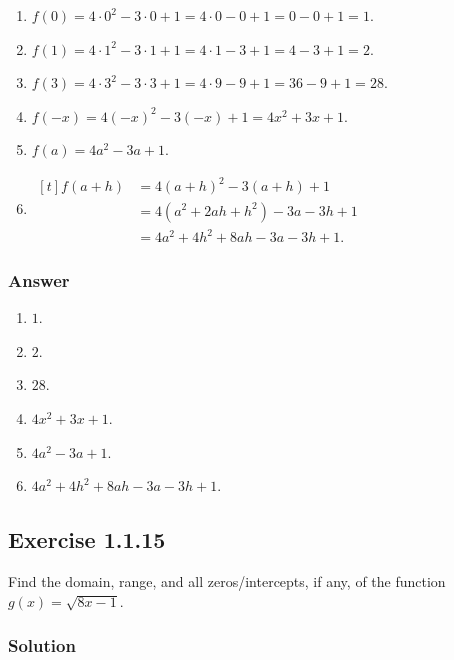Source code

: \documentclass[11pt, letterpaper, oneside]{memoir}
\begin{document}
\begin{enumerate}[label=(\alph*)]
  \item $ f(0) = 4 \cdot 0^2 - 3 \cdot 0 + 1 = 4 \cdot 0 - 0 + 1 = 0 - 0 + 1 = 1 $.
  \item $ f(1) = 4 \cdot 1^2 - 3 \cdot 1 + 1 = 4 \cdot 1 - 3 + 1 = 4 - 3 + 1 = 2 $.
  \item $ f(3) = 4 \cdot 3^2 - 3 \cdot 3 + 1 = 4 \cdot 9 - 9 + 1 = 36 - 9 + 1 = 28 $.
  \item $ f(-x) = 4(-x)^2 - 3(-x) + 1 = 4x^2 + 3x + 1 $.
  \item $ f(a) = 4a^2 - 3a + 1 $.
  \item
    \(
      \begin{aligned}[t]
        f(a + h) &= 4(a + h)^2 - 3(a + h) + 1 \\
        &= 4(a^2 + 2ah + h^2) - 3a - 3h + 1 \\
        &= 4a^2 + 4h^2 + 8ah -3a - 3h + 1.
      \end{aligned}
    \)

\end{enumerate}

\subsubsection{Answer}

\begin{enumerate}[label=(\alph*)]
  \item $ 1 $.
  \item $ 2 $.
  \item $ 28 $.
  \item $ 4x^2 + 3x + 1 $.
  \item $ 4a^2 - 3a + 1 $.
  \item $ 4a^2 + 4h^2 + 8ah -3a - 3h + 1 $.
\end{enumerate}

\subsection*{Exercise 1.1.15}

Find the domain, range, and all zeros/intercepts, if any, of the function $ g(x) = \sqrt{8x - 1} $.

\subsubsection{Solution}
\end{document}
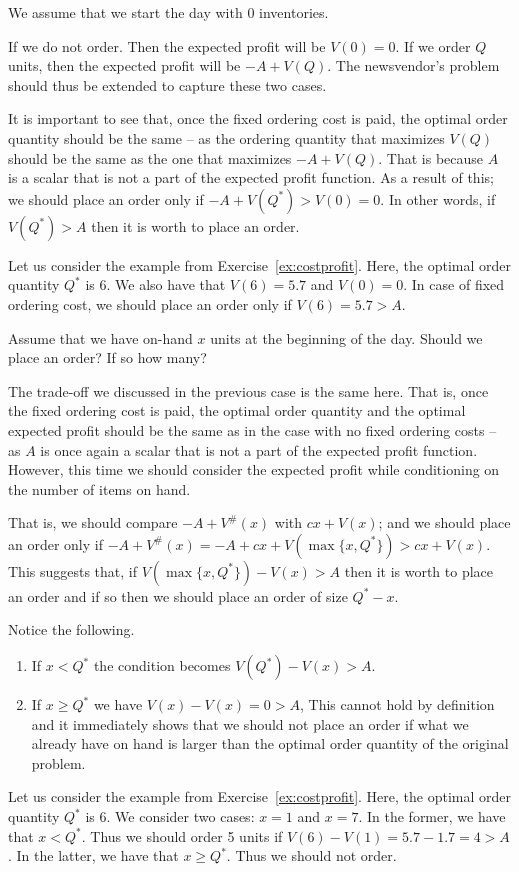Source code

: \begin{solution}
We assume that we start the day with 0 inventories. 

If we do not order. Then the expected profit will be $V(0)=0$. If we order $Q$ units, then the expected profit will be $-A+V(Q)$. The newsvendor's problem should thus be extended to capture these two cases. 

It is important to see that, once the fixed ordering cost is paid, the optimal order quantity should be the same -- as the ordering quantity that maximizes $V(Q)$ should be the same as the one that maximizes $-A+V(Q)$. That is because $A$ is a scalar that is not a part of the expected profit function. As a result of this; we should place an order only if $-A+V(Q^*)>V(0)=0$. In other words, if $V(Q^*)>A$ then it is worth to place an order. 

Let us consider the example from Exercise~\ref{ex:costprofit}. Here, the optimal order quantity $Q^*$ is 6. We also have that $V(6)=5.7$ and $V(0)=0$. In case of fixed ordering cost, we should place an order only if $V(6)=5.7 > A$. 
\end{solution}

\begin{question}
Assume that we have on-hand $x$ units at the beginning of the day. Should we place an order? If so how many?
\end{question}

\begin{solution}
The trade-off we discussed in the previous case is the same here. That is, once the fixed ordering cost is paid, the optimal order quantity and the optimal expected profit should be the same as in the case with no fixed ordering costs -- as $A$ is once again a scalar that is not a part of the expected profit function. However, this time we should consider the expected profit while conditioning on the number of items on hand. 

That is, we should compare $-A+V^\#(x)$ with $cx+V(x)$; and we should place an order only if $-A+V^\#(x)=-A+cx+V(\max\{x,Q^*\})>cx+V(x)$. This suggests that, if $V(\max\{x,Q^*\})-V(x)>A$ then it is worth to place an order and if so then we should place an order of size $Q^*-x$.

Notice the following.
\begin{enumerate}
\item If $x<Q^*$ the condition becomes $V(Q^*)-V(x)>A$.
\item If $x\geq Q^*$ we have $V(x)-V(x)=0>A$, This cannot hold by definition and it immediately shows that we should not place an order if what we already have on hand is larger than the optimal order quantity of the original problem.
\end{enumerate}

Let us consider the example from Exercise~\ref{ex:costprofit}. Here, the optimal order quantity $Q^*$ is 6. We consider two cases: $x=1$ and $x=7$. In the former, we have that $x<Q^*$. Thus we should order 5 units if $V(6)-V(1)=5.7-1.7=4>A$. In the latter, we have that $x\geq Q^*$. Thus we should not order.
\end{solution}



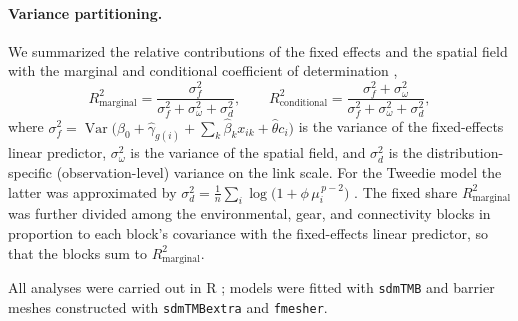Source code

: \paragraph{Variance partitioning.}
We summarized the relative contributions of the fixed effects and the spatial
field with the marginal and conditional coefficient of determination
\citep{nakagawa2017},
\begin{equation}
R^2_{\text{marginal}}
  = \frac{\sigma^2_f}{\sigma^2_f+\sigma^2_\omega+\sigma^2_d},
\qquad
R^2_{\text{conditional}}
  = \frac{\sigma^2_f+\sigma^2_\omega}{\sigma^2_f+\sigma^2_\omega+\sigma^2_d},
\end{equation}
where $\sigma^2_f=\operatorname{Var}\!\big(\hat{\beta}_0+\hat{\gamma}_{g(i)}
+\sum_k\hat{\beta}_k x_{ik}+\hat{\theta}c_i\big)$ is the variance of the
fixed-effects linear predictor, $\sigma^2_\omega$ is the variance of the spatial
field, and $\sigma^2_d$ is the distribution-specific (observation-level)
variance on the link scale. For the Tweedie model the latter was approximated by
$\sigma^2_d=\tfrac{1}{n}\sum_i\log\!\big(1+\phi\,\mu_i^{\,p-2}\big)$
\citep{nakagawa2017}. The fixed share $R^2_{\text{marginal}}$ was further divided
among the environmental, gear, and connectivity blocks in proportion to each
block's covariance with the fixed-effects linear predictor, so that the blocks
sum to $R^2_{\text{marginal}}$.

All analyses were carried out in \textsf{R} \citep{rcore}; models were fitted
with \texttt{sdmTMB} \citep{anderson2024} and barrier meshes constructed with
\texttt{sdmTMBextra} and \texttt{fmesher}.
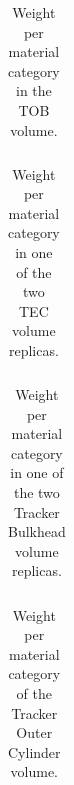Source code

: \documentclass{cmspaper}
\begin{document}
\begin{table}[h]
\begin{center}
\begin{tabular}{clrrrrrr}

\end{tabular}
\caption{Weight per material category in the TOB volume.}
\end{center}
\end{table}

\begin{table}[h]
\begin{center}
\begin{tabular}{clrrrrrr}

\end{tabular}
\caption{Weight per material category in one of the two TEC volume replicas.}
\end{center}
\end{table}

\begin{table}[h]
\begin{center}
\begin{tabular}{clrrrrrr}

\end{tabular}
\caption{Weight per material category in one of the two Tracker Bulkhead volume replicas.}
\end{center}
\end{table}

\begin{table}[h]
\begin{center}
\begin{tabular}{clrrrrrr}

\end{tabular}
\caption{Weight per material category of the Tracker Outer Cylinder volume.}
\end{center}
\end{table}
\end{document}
__________
PROBLEM DESCRIPTION:
Every line that contains the string "once" should be copied from the records.

YOUR SOLUTION:
It is important to see that, once the fixed ordering cost is paid, the optimal order quantity should be the same -- as the ordering quantity that maximizes $V(Q)$ should be the same as the one that maximizes $-A+V(Q)$. That is because $A$ is a scalar that is not a part of the expected profit function. As a result of this; we should place an order only if $-A+V(Q^*)>V(0)=0$. In other words, if $V(Q^*)>A$ then it is worth to place an order. 
The trade-off we discussed in the previous case is the same here. That is, once the fixed ordering cost is paid, the optimal order quantity and the optimal expected profit should be the same as in the case with no fixed ordering costs -- as $A$ is once again a scalar that is not a part of the expected profit function. However, this time we should consider the expected profit while conditioning on the number of items on hand. 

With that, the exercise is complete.